L'Italiano all'Estero e l'Italiano in Italia: un'analisi sociologica

Ho passato, ridendo e scherzando, sette anni all'estero, piu' qualche Erasmus vario, collezionando Francia, Giappone, Belgio, Stati Uniti e Germania. Di conseguenza ho conosciuto molti Italiani all'estero. E, va da se, molti Italiani in Italia, specie quelli che incontro ogni volta che torno per vacanze di Natale e simili. 
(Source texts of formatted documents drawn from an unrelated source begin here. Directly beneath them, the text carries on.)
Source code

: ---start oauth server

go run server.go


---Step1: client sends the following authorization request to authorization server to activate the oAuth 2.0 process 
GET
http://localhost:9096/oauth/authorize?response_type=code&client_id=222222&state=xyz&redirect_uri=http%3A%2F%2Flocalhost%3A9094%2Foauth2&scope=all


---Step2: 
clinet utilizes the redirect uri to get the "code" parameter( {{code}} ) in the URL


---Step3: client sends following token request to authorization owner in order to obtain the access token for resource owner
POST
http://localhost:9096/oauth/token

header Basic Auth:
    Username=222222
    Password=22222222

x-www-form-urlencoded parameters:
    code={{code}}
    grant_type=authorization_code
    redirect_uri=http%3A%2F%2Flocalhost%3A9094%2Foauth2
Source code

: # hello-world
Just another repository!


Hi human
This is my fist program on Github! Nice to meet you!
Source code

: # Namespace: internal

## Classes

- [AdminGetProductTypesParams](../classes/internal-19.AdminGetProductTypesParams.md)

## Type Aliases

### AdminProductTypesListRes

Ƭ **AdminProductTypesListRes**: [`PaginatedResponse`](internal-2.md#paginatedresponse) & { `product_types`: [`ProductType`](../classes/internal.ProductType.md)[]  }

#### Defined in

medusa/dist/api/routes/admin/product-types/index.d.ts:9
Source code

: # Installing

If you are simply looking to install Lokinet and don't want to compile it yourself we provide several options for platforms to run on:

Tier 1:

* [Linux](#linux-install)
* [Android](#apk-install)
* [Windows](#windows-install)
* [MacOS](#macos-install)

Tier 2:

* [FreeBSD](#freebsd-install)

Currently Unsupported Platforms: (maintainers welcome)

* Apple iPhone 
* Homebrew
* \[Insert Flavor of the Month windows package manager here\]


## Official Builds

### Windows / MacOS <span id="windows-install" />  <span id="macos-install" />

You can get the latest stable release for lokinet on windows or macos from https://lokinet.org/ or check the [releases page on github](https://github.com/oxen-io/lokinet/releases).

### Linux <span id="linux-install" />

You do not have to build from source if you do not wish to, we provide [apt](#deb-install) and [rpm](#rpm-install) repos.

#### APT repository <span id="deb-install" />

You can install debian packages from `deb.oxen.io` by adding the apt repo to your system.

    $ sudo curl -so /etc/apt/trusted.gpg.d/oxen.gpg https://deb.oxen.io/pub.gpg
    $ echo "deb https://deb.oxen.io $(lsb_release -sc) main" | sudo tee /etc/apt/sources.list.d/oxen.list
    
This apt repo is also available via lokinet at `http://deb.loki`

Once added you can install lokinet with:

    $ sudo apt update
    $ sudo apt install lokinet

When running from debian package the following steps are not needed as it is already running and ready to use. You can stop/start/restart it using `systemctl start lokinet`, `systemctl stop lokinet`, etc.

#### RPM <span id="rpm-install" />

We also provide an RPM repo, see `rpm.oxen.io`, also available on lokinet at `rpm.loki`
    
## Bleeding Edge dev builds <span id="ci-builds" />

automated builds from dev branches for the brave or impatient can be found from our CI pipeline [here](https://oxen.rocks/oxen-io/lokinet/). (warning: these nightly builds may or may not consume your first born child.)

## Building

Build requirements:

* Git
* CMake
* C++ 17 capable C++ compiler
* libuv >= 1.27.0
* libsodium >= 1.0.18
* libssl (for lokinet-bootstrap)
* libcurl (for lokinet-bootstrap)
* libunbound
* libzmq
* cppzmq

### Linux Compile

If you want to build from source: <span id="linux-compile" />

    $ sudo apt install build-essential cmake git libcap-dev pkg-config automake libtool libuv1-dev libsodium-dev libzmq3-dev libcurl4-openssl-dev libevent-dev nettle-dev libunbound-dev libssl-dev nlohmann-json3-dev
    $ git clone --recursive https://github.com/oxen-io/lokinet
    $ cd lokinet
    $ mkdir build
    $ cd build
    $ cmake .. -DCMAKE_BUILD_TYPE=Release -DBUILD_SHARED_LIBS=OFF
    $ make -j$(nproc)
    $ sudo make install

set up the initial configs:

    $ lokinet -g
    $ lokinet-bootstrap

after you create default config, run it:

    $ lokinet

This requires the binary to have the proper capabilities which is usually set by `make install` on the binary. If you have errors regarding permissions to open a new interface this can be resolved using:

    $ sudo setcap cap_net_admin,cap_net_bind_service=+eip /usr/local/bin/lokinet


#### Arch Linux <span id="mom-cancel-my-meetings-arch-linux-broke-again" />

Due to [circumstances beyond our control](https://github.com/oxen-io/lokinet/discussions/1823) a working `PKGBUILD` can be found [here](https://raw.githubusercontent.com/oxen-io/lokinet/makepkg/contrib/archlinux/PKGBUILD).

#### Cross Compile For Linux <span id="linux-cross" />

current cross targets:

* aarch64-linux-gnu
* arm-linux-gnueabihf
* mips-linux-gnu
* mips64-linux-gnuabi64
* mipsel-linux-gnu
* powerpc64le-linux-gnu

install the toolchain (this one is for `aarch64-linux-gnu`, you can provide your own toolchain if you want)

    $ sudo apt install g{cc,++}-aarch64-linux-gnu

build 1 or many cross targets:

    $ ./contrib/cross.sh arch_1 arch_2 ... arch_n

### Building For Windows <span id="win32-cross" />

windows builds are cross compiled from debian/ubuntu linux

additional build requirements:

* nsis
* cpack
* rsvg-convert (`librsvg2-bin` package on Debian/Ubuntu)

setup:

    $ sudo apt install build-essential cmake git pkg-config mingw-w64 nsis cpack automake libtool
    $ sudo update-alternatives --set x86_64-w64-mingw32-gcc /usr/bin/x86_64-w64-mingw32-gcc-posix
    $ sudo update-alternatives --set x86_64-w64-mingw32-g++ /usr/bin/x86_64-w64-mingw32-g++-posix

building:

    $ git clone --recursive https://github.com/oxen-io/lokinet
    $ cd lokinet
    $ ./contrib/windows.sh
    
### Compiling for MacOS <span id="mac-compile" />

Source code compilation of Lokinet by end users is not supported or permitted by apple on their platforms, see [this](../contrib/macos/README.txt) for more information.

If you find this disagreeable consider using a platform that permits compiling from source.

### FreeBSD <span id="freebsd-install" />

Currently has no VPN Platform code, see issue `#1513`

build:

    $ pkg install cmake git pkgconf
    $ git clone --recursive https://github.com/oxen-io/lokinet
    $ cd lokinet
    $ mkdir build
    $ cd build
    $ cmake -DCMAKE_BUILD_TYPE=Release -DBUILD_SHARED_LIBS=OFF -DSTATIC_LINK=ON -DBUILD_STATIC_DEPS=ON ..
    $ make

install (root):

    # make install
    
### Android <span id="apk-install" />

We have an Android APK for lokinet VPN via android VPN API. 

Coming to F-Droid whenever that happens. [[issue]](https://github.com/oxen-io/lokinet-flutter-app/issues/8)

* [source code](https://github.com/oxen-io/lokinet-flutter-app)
Dato il mio amore per le scienze sociali, ho deciso di creare una classificazione degli Italiani basandomi esclusivamente sulle mie osservazioni da neurone in fuga (e' quindi altamente scientifico). Gli Italiani sono qui divisi in due categorie: quelli in patria e quelli all'estero (che saranno sempre di piu' mi sa se vince Berlusconi e Salvini). Le due categorie sono suddivise ulteriormente tra gente a cui l'Italia piace e gente a cui l'Italia fa schifo (anche questa categoria aumentera' in modo esponenziale se le condizioni di cui sopra).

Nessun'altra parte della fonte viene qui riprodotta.